Date(s) - 06/26/2019
7:00 pm - 8:30 pm
Mark your calendars! We will have a kirtan event at the Harvard Unitarian Universalist Church, 9 Ayer Rd., top of the Common on Wednesday, June 26, 7 p.m. Tickets: $20 in advance https://uuharvard.tix.com, $25 at the door
Kirtan or Kirtana (Sanskrit: कीर्तन; IAST: Kīrtana) is a Sanskrit word that means “narrating, reciting, telling, describing” of an idea or story. … Many kirtan performances are structured to engage the audience where they either repeat the chant, or reply to the call of the singer.
If you attended the church service April 28, you will have had the opportunity to be immersed in meditation by chanting. That was a brief taste of the 90 minute chanting, with the quartet of Lee Mirabai Harrington singing, and the audience members repeating, that will be presented on Wednesday evening June 26. This will be the first time such a kirtan presentation has happened in our church. If you are interested in any kind of mediation or yoga, or if you’re just curious about the effect that such mantra singing can have on you, plan to attend.

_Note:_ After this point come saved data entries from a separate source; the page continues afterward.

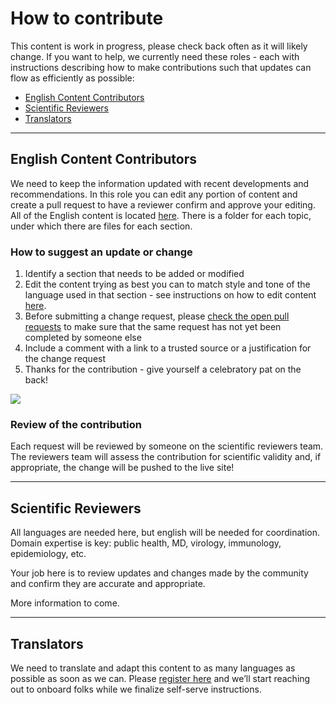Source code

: # How to contribute
This content is work in progress, please check back often as it will likely change. If you want to help, we currently need these roles - each with instructions describing how to make contributions such that updates can flow as efficiently as possible:

* [English Content Contributors](#english-content-contributors)
* [Scientific Reviewers](#scientific-reviewers)
* [Translators](#translators)

-----

## English Content Contributors

We need to keep the information updated with recent developments and recommendations. In this role you can edit any portion of content and create a pull request to have a reviewer confirm and approve your editing. All of the English content is located [here](https://github.com/flattenthecurve/guide/tree/master/_content/en). There is a folder for each topic, under which there are files for each section.

### How to suggest an update or change

1. Identify a section that needs to be added or modified
2. Edit the content trying as best you can to match style and tone of the language used in that section - see instructions on how to edit content [here](https://help.github.com/en/github/managing-files-in-a-repository/editing-files-in-another-users-repository).
3. Before submitting a change request, please [check the open pull requests](https://github.com/flattenthecurve/guide/pulls) to make sure that the same request has not yet been completed by someone else
4. Include a comment with a link to a trusted source or a justification for the change request
5. Thanks for the contribution - give yourself a celebratory pat on the back!


![](https://media.giphy.com/media/3o7btW9s53TyntUsP6/giphy.gif)

### Review of the contribution
Each request will be reviewed by someone on the scientific reviewers team. The reviewers team will assess the contribution for scientific validity and, if appropriate, the change will be pushed to the live site!

-----

## Scientific Reviewers
All languages are needed here, but english will be needed for coordination. Domain expertise is key: public health, MD, virology, immunology, epidemiology, etc. 

Your job here is to review updates and changes made by the community and confirm they are accurate and appropriate. 

More information to come.

-----

## Translators
We need to translate and adapt this content to as many languages as possible as soon as we can. Please [register here](https://forms.gle/HrrTiAt32RhfKU2NA) and we’ll start reaching out to onboard folks while we finalize self-serve instructions.

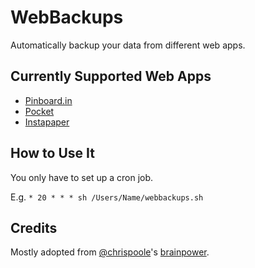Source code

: # WebBackups

Automatically backup your data from different web apps.

## Currently Supported Web Apps
* [Pinboard.in](http://pinboard.in)
* [Pocket](http://getpocket.com)
* [Instapaper](http://instapaper.com)

## How to Use It
You only have to set up a cron job.

E.g. `* 20 * * * sh /Users/Name/webbackups.sh`

## Credits
Mostly adopted from [@chrispoole](https://twitter.com/chrispoole)'s [brainpower](http://chrispoole.com/article/pinboard-backup/).


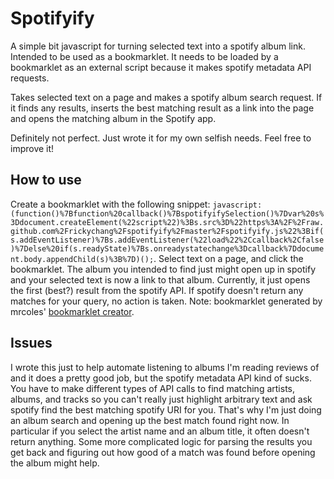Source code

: Spotifyify
=========

A simple bit javascript for turning selected text into a spotify album link.  Intended to be used as a bookmarklet.  It needs to be loaded by a bookmarklet as an external script because it makes spotify metadata API requests.  

Takes selected text on a page and makes a spotify album search request.  If it finds any results, inserts the best matching result as a link into the page and opens the matching album in the Spotify app.

Definitely not perfect.  Just wrote it for my own selfish needs.  Feel free to improve it!

How to use
----------
Create a bookmarklet with the following snippet: `javascript:(function()%7Bfunction%20callback()%7BspotifyifySelection()%7Dvar%20s%3Ddocument.createElement(%22script%22)%3Bs.src%3D%22https%3A%2F%2Fraw.github.com%2Frickychang%2Fspotifyify%2Fmaster%2Fspotifyify.js%22%3Bif(s.addEventListener)%7Bs.addEventListener(%22load%22%2Ccallback%2Cfalse)%7Delse%20if(s.readyState)%7Bs.onreadystatechange%3Dcallback%7Ddocument.body.appendChild(s)%3B%7D)();`. Select text on a page, and click the bookmarklet.  The album you intended to find just might open up in spotify and your selected text is now a link to that album.  Currently, it just opens the first (best?) result from the spotify API.  If spotify doesn't return any matches for your query, no action is taken.  Note: bookmarklet generated by mrcoles' [bookmarklet creator](http://mrcoles.com/bookmarklet/).

Issues
------
I wrote this just to help automate listening to albums I'm reading reviews of and it does a pretty good job, but the spotify metadata API kind of sucks.  You have to make different types of API calls to find matching artists, albums, and tracks so you can't really just highlight arbitrary text and ask spotify find the best matching spotify URI for you.  That's why I'm just doing an album search and opening up the best match found right now.  In particular if you select the artist name and an album title, it often doesn't return anything.  Some more complicated logic for parsing the results you get back and figuring out how good of a match was found before opening the album might help.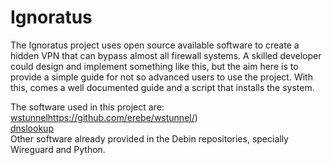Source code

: # Ignoratus
The Ignoratus project uses open source available software to create a hidden VPN that can bypass almost all firewall systems. A skilled developer could design and implement something like this, but the aim here is to provide a simple guide for not so advanced users to use the project. With this, comes a well documented guide and a script that installs the system.  

The software used in this project are:  
[wstunnel](https://github.com/erebe/wstunnel/)https://github.com/erebe/wstunnel/)  
[dnslookup](https://github.com/ameshkov/dnslookup)  
Other software already provided in the Debin repositories, specially Wireguard and Python.

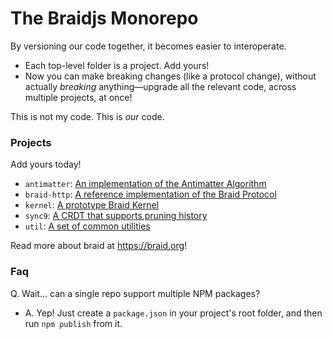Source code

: # The Braidjs Monorepo

By versioning our code together, it becomes easier to interoperate.

  - Each top-level folder is a project.  Add yours!
  - Now you can make breaking changes (like a protocol change), without
    actually *breaking* anything—upgrade all the relevant code, across
    multiple projects, at once!

This is not my code.  This is *our* code.

### Projects

Add yours today!

 - `antimatter`: [An implementation of the Antimatter Algorithm](https://github.com/braid-org/braidjs/tree/master/antimatter)
 - `braid-http`: [A reference implementation of the Braid Protocol](https://github.com/braid-org/braidjs/tree/master/braid-http)
 - `kernel`: [A prototype Braid Kernel](https://github.com/braid-org/braidjs/tree/master/kernel)
 - `sync9`: [A CRDT that supports pruning history](https://github.com/braid-org/braidjs/tree/master/sync9)
 - `util`: [A set of common utilities](https://github.com/braid-org/braidjs/tree/master/util)

Read more about braid at https://braid.org!

### Faq

Q. Wait... can a single repo support multiple NPM packages?

  - A. Yep!  Just create a `package.json` in your project's root folder, and
    then run `npm publish` from it.
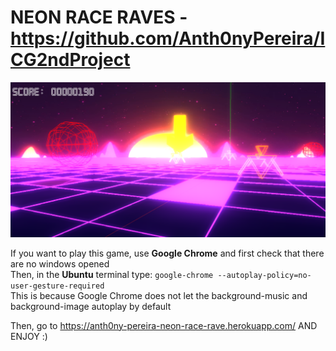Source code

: # NEON RACE RAVES - https://github.com/Anth0nyPereira/ICG2ndProject

<p align="center">
  <img width="2000" src="project/resources/readme.png">
</p>

If you want to play this game, use **Google Chrome** and first check that there are no windows opened </br>
Then, in the **Ubuntu** terminal type: ``google-chrome --autoplay-policy=no-user-gesture-required`` </br>
This is because Google Chrome does not let the background-music and background-image autoplay by default </br>

Then, go to https://anth0ny-pereira-neon-race-rave.herokuapp.com/ AND ENJOY :)



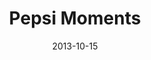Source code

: ---
title: "Pepsi Moments"
date: 2013-10-15
type: "Web"
text: ""
preview: "preview.png"
previewFeatured: ""
featured: false
link: https://www.behance.net/gallery/11482155/Pepsi-Moments-Website
---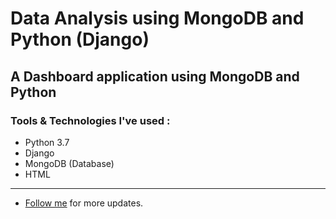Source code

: # Data Analysis using MongoDB and Python (Django)

## A Dashboard application using MongoDB and Python

### Tools & Technologies I've used :
  - Python 3.7
  - Django 
  - MongoDB  (Database) 
  - HTML

-----
- [Follow me](https://github.com/vijaypurohit322/) for more updates.
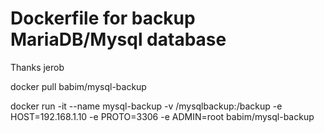 # Dockerfile for backup MariaDB/Mysql database
Thanks jerob

docker pull babim/mysql-backup

docker run -it --name mysql-backup -v /mysqlbackup:/backup -e HOST=192.168.1.10 -e PROTO=3306 -e ADMIN=root babim/mysql-backup

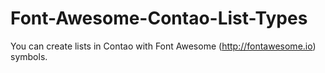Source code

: Font-Awesome-Contao-List-Types
==============================

You can create lists in Contao with Font Awesome (http://fontawesome.io) symbols.
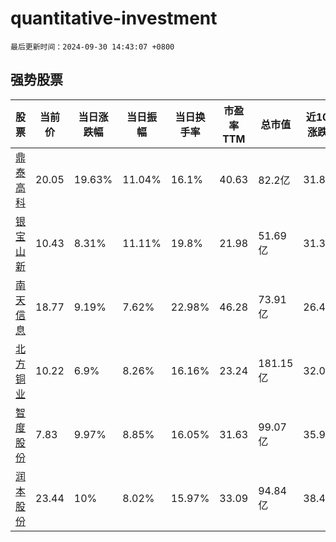 # quantitative-investment

`最后更新时间：2024-09-30 14:43:07 +0800`

## 强势股票

|股票|当前价|当日涨跌幅|当日振幅|当日换手率|市盈率TTM|总市值|近10日涨跌幅|
|----|----|----|----|----|----|----|----|
|[鼎泰高科](https://xueqiu.com/S/SZ301377)|20.05|19.63%|11.04%|16.1%|40.63|82.2亿|31.82%|
|[银宝山新](https://xueqiu.com/S/SZ002786)|10.43|8.31%|11.11%|19.8%|21.98|51.69亿|31.36%|
|[南天信息](https://xueqiu.com/S/SZ000948)|18.77|9.19%|7.62%|22.98%|46.28|73.91亿|26.48%|
|[北方铜业](https://xueqiu.com/S/SZ000737)|10.22|6.9%|8.26%|16.16%|23.24|181.15亿|32.04%|
|[智度股份](https://xueqiu.com/S/SZ000676)|7.83|9.97%|8.85%|16.05%|31.63|99.07亿|35.94%|
|[润本股份](https://xueqiu.com/S/SH603193)|23.44|10%|8.02%|15.97%|33.09|94.84亿|38.45%|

This kirtan event will be hosted by Lee Mirabai Harrington,
accompanied by Danny Solomon, Owen Landis and Ezra Landis
Kirtan is a form of participatory, devotional call-and-response chanting which originated in India. When we sing together, we create a collective sacred attunement; and when we sing divine names and sacred syllables, our level of attunement is even higher. Singing kirtan is not about singing “well” or perfectly, but about the sacred act of using your own voice to connect with the divine. It’s a very liberating practice for those who are uncomfortable with their own voices. No singing experience is necessary. All ages welcome.
All spiritual traditions have ways of connecting with Divine Source and using that energy to heal. Mantra healing is the practice of using a combination of sound, vibration, visualization, and our own unique healing instrument–our voices–to heal the body and the mind. The practice of chanting (and singing!) Tibetan and Sanskrit mantras can tone the body, alleviate depression and anxiety, calm the nervous system, restore health, and increase cognitive function. It’s like a very potent, concentrated form of prayer.